One of the benefits of retirement for
those who have planned prudently is the freedom and ability to travel
extensively. As with most worthwhile activities, travel offers both
benefits and risks. The primary risk is one known to every traveler,
but is one which is too often neglected or overlooked - the risk of
being stricken with a serous illness in another country.
Although
we have seen a growing political debate in Canada over the state of
public health care and its future direction, most people make their
plans for foreign travel assuming that their public health insurance is
completely "portable". Others may obtain supplemental private health
insurance, without carefully reading and understanding the coverages
and the exclusions from coverage in a particular insurance contract.
The
discussion of this subject must begin with an understanding that (using
Ontario as the example) OHIP does not offer adequate protection for the
cost of medical services, particularly in the United States.
An
important precondition to any OHIP coverage for medical services
rendered abroad is that one must satisfy the 183 day residency
requirement. That is, a person must be physically present in Ontario
for at least 183 days in each year, and have his or her primary
residence in Ontario, in order to maintain eligibility to access OHIP
coverage. This requirement is subject to a grace period of 30 days, to
allow for unplanned necessary time outside of Ontario for those who
have consumed all or nearly all of the 183 day allowance.
The
OHIP coverages which are available for medical treatment outside
Canada, and the limits or caps on reimbursement, are set out in the
regulations passed under the Health Insurance Act. Those regulations
may be summarized as follows:
- Coverage for
either hospital or out-patient treatment is available only for
emergencies. That is, illnesses which are acute and unexpected. If the
illness is not in the nature of an emergency, or if it pre-dated the
departure from Canada, it is not covered.
- A wide range of
services are excluded from coverage, those being various therapies,
drug treatment outside of a hospital, and laboratory services.
- Where
the treatment is covered, and the "emergency" test is met, OHIP will
reimburse in accordance with certain limits. For hospital care,
reimbursement is limited to a maximum of $200 per day, or $400 per day
for certain types of care such as coronary or intensive care. The
limits on reimbursement often represent a small fraction of the daily
rates charged in American hospitals, which also charge for many
treatments and services beyond the daily bed rate.
With
respect to prescription drugs, there is no coverage for drugs purchased
outside Ontario by seniors covered by the Ontario Drug Benefits Plan.

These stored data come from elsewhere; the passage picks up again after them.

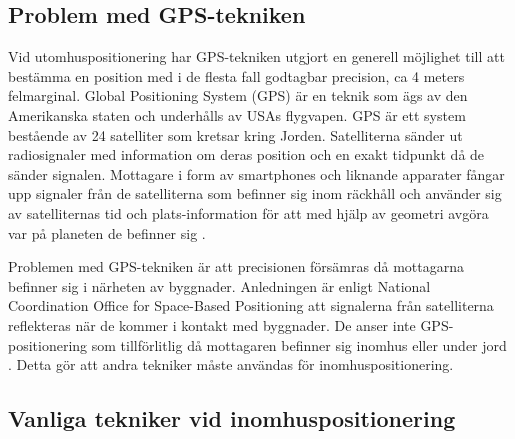 \documentclass[swedish, a4paper,12pt]{article}
\begin{document}
\subsection{Problem med GPS-tekniken}
Vid utomhuspositionering har GPS-tekniken utgjort en generell möjlighet till att bestämma en position med i de flesta fall godtagbar precision, ca 4 meters felmarginal\cite{GPS_US_ACCURACY}.
Global Positioning System (GPS) är en teknik som ägs av den Amerikanska staten och underhålls av USAs flygvapen. GPS är ett system bestående av 24 satelliter som kretsar kring Jorden. Satelliterna sänder ut radiosignaler med information
om deras position och en exakt tidpunkt då de sänder signalen. Mottagare i form av smartphones och liknande apparater fångar upp signaler från de satelliterna som befinner sig inom räckhåll och använder sig av satelliternas tid och plats-information för att med hjälp av geometri avgöra var på planeten de befinner sig \cite{GPS_US_HOW}.

Problemen med GPS-tekniken är att precisionen försämras då mottagarna befinner sig i närheten av byggnader. Anledningen är enligt National Coordination Office for Space-Based Positioning att signalerna från satelliterna reflekteras när de kommer i kontakt med byggnader. De anser inte GPS-positionering som tillförlitlig då mottagaren befinner sig inomhus eller under jord \cite{GPS_US_ACCURACY}. Detta gör att andra tekniker måste användas för inomhuspositionering.

\subsection{Vanliga tekniker vid inomhuspositionering}
\end{document}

It should be noted however that since early last year, seniors about to
embark on a lengthy trip can purchase a supplementary 100 day supply of
a medication before departing Ontario.
Clearly
therefore, every prudent traveler should purchase supplementary health
insurance, so as to avoid the risk of being crippled financially by the
need for foreign medical care. It is by no means unheard of for an
emergency stay in an American hospital of something in the order of one
week to run up costs of $20,000 to $25,000, of which perhaps one-tenth
might be covered by OHIP.
However, although
securing private insurance can represent a critical financial decision,
the purchase is often made without any scrutiny of the specific
coverages offered, and more importantly, the stated exclusions from the
coverages. The same consumer who will engage in extensive research and
comparison shopping for an appliance or an automobile, will typically
purchase medical insurance without having the faintest idea what
coverages and exclusions the policy contains.
As
with the purchase of any important service, it is critical that the
individual read the policy, ask questions about provisions which are
not clear, and comparison shop. The adage that you get what you pay for
is probably never truer than in the purchase of private health
insurance. Because of the magnitude of the risk, the focus should be on
quality, and not on price.
It is also critical
that the application for coverage be completed with care. The insurer
treats the statements made on an application as representations it
relies upon to issue the policy. For example, if one were to fail to
truthfully answer questions on an application concerning a pre-existing
cardiac condition, a subsequent claim for coverage for emergency
cardiac care might well be denied.
In summary,
don't leave home without supplementary health coverage, and make sure
that what you purchase is suited to your particular health needs.